Multiple languages: Subdomains vs. folders

Topics: Localization
Oct 4, 2012 at 6:34 PM

What would be the best way to restructure multiple languages (not just cultures)?

I'm working on a site that uses a custom CMS that doesn't seem SEO-friendly in respect to URL's. As I move to Orchard, I want to make sure that the URL's are set up properly, so that multiple translations of the same page would count as visits to the same page.

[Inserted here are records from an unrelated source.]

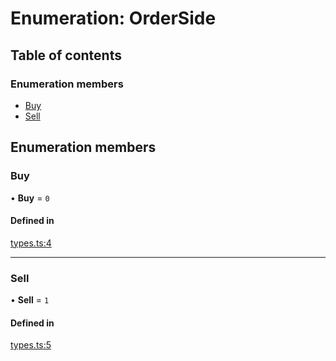 # Enumeration: OrderSide

## Table of contents

### Enumeration members

- [Buy](../wiki/OrderSide#buy)
- [Sell](../wiki/OrderSide#sell)

## Enumeration members

### Buy

• **Buy** = `0`

#### Defined in

[types.ts:4](https://github.com/mango-run/mango-run-core/blob/a90ccad/src/types.ts#L4)

___

### Sell

• **Sell** = `1`

#### Defined in

[types.ts:5](https://github.com/mango-run/mango-run-core/blob/a90ccad/src/types.ts#L5)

Essentially*, here is our current structure (2 English, 2 Chinese, Finnish, French, German, Italian, Japanese, Korean, Portguese-Brasil, 2 Spanish):

  • http://www.site.com/en-US/page (default)
  • http://eu.site.com/en-GB/page
  • http://hk.site.com/zh-TW/page
  • http://cn.site.com/zh-CN/page
  • http://fi.site.com/fi-FI/page
  • http://fr.site.com/fr-FR/page
  • http://de.site.com/de-DE/page
  • http://it.site.com/it-IT/page
  • http://jp.site.com/ja-JP/page
  • http://kr.site.com/ko-KR/page
  • http://pt.site.com/pt-PT/page
  • http://es.site.com/es-ES/page
  • http://la.site.com/es-PR/page

* Current structure is actually more like this: http://de.site.com/de-DE/LengthyPageName.aspx?pid=42


Any input would be very much appreciated! Take care, MM

Coordinator
Oct 4, 2012 at 8:24 PM

There is not one best way. It depends what you need to do. Are all the pages translated in all languages, always, or are these sites more independant? You might want to try the localization part, and implement a ICultureSelector that does the right thing based on the path. This, and some UTL rewriting: what happens if I hit fr.site.com/de-DE?

Oct 10, 2012 at 5:32 PM
Edited Oct 19, 2012 at 10:34 PM
bertrandleroy wrote:

There is not one best way. It depends what you need to do. Are all the pages translated in all languages, always, or are these sites more independant?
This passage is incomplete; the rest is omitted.